Deep proteomics identifies shared molecular pathway alterations in synapses of patients with schizophrenia and bipolar disorder and mouse model

Synaptic dysfunction is implicated in the pathophysiology of schizophrenia (SCZ) and bipolar disorder (BP). We use quantitative mass spectrometry to carry out deep, unbiased proteomic profiling of synapses purified from the dorsolateral prefrontal cortex of 35 cases of SCZ, 35 cases of BP, and 35 controls. Compared with controls, SCZ and BP synapses show substantial and similar proteomic alterations.
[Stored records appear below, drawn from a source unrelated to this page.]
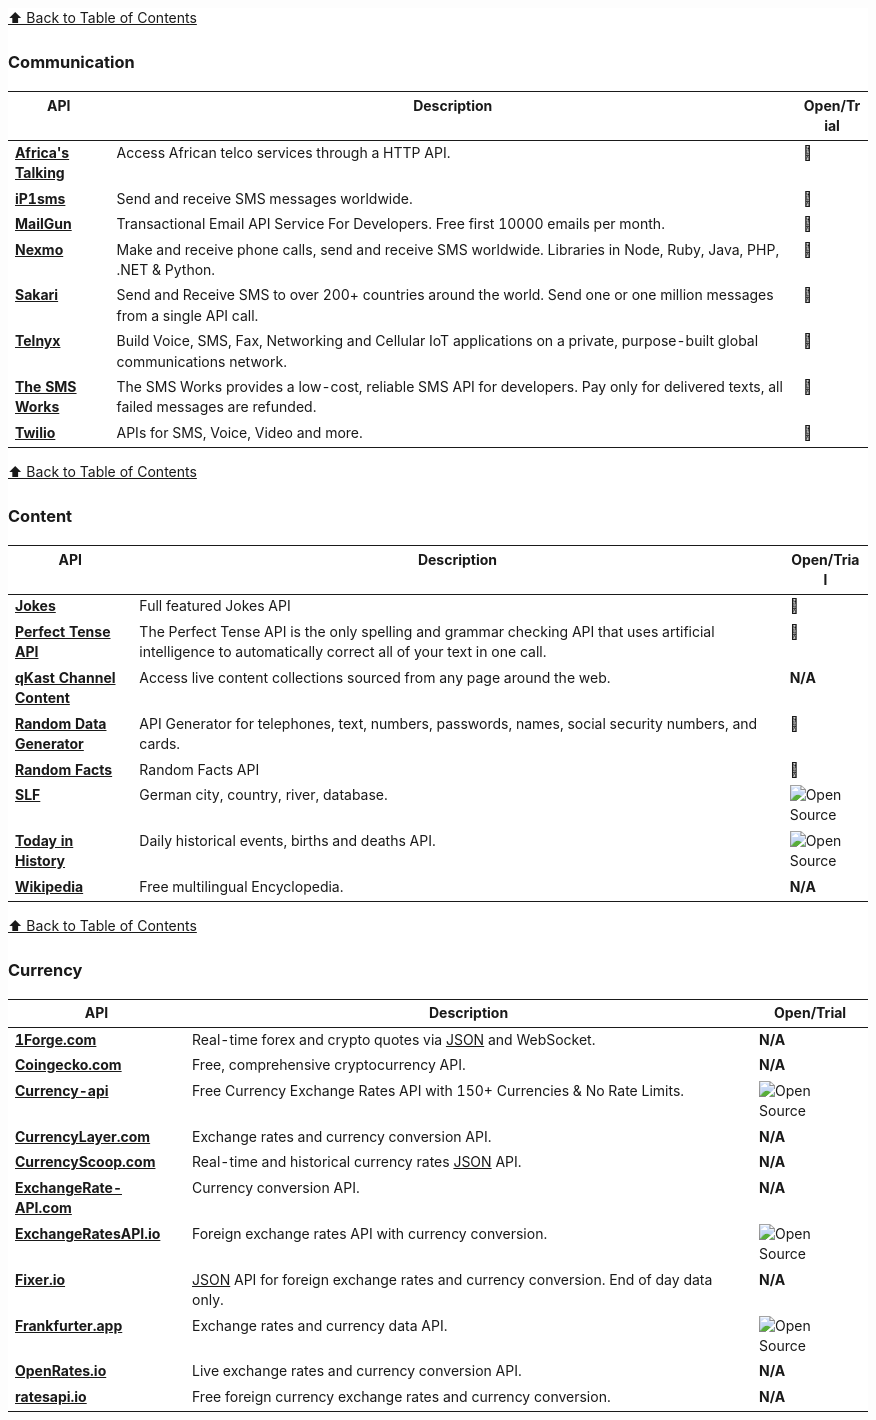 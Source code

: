 [⬆ Back to Table of Contents](#table-of-contents)
### Communication
| API | Description | Open/Trial |
| --- | ----------- | ---- |
| [**Africa's Talking**](https://africastalking.com/) | Access African telco services through a HTTP API. | 💸 |
| [**iP1sms**](https://www.ip1sms.com/en/developer/) | Send and receive SMS messages worldwide. | 💸 |
| [**MailGun**](https://mailgun.com) | Transactional Email API Service For Developers. Free first 10000 emails per month. | 💸 |
| [**Nexmo**](https://developer.nexmo.com) | Make and receive phone calls, send and receive SMS worldwide. Libraries in Node, Ruby, Java, PHP, .NET & Python. | 💸 |
| [**Sakari**](https://developer.sakari.io) | Send and Receive SMS to over 200+ countries around the world. Send one or one million messages from a single API call. | 💸 |
| [**Telnyx**](https://developers.telnyx.com/) | Build Voice, SMS, Fax, Networking and Cellular IoT applications on a private, purpose-built global communications network. | 💸 |
| [**The SMS Works**](https://thesmsworks.co.uk/sms-api) | The SMS Works provides a low-cost, reliable SMS API for developers. Pay only for delivered texts, all failed messages are refunded. | 💸 |
| [**Twilio**](https://www.twilio.com/solutions) | APIs for SMS, Voice, Video and more. | 💸 |

[⬆ Back to Table of Contents](#table-of-contents)
### Content
| API | Description | Open/Trial |
| --- | ----------- | ---- |
| [**Jokes**](https://jokes.one/api/joke/) | Full featured Jokes API  | 💸 |
| [**Perfect Tense API**](https://www.perfecttense.com/developers) | The Perfect Tense API is the only spelling and grammar checking API that uses artificial intelligence to automatically correct all of your text in one call. | 💸 |
| [**qKast Channel Content**](https://github.com/egfx/qKast) | Access live content collections sourced from any page around the web. | **N/A** |
| [**Random Data Generator**](https://randommer.io/randommer-api) | API Generator for telephones, text, numbers, passwords, names, social security numbers, and cards. | 💸 |
| [**Random Facts**](https://fungenerators.com/api/facts/) | Random Facts API  | 💸 |
| [**SLF**](https://github.com/slftool/slftool.github.io/blob/master/API.md) | German city, country, river, database. | ![Open Source](https://raw.githubusercontent.com/abhishekbanthia/Public-APIs/master/opensource.png "Open Source") |
| [**Today in History**](https://history.muffinlabs.com/) | Daily historical events, births and deaths API.  | ![Open Source](https://raw.githubusercontent.com/abhishekbanthia/Public-APIs/master/opensource.png "Open Source") | 
| [**Wikipedia**](https://en.wikipedia.org/w/api.php) | Free multilingual Encyclopedia. | **N/A** | 

[⬆ Back to Table of Contents](#table-of-contents)
### Currency
| API | Description | Open/Trial |
| --- | ----------- | ---- |
| [**1Forge.com**](https://1forge.com/) | Real-time forex and crypto quotes via [JSON](https://en.wikipedia.org/wiki/JSON) and WebSocket. | **N/A** | 
| [**Coingecko.com**](https://www.coingecko.com/en/api) | Free, comprehensive cryptocurrency API. | **N/A** | 
| [**Currency-api**](https://github.com/fawazahmed0/currency-api#readme) | Free Currency Exchange Rates API with 150+ Currencies & No Rate Limits. | ![Open Source](https://raw.githubusercontent.com/n0shake/Public-APIs/master/opensource.png "Open Source") |
| [**CurrencyLayer.com**](https://currencylayer.com/documentation) | Exchange rates and currency conversion API. | **N/A** | 
| [**CurrencyScoop.com**](https://currencyscoop.com/) | Real-time and historical currency rates [JSON](https://en.wikipedia.org/wiki/JSON) API. | **N/A** | 
| [**ExchangeRate-API.com**](https://www.exchangerate-api.com/docs/overview) | Currency conversion API. | **N/A** | 
| [**ExchangeRatesAPI.io**](https://exchangeratesapi.io/) | Foreign exchange rates API with currency conversion. | ![Open Source](https://raw.githubusercontent.com/abhishekbanthia/Public-APIs/master/opensource.png "Open Source") |
| [**Fixer.io**](http://fixer.io/) | [JSON](https://en.wikipedia.org/wiki/JSON) API for foreign exchange rates and currency conversion. End of day data only. | **N/A** | 
| [**Frankfurter.app**](https://www.frankfurter.app/docs/) | Exchange rates and currency data API. | ![Open Source](https://raw.githubusercontent.com/abhishekbanthia/Public-APIs/master/opensource.png "Open Source") |
| [**OpenRates.io**](http://www.openrates.io/) | Live exchange rates and currency conversion API. | **N/A** | 
| [**ratesapi.io**](https://ratesapi.io/) | Free foreign currency exchange rates and currency conversion. | **N/A** |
Network analyses reveal upregulation of proteins associated with autophagy and certain vesicle transport pathways and downregulation of proteins related to synaptic, mitochondrial, and ribosomal function in the synapses of individuals with SCZ or BP. Some of the same pathways are similarly dysregulated in the synaptic proteome of mutant mice deficient in Akap11, a recently discovered shared risk gene for SCZ and BP. Our work provides biological insights into molecular dysfunction at the synapse in SCZ and BP and serves as a resource for understanding the pathophysiology of these disorders. [Display omitted] •Considerable and similar synapse proteome changes in SCZ and BP•Core synaptic, mitochondrial, and ribosomal protein networks are reduced in SCZ/BP•Increase in vesicle tethering-, trafficking- and autophagy-related protein networks•Similar pathway changes in synapses from patients with SCZ/BP and Akap11-deficient mice Aryal et al. find substantial and similar alterations in proteins and molecular pathways in the synaptic proteome of humans with schizophrenia (SCZ) and bipolar disorder (BP). They also find some of the same pathway changes in synapses purified from Akap11 mutant mice, a genetic model for both disorders.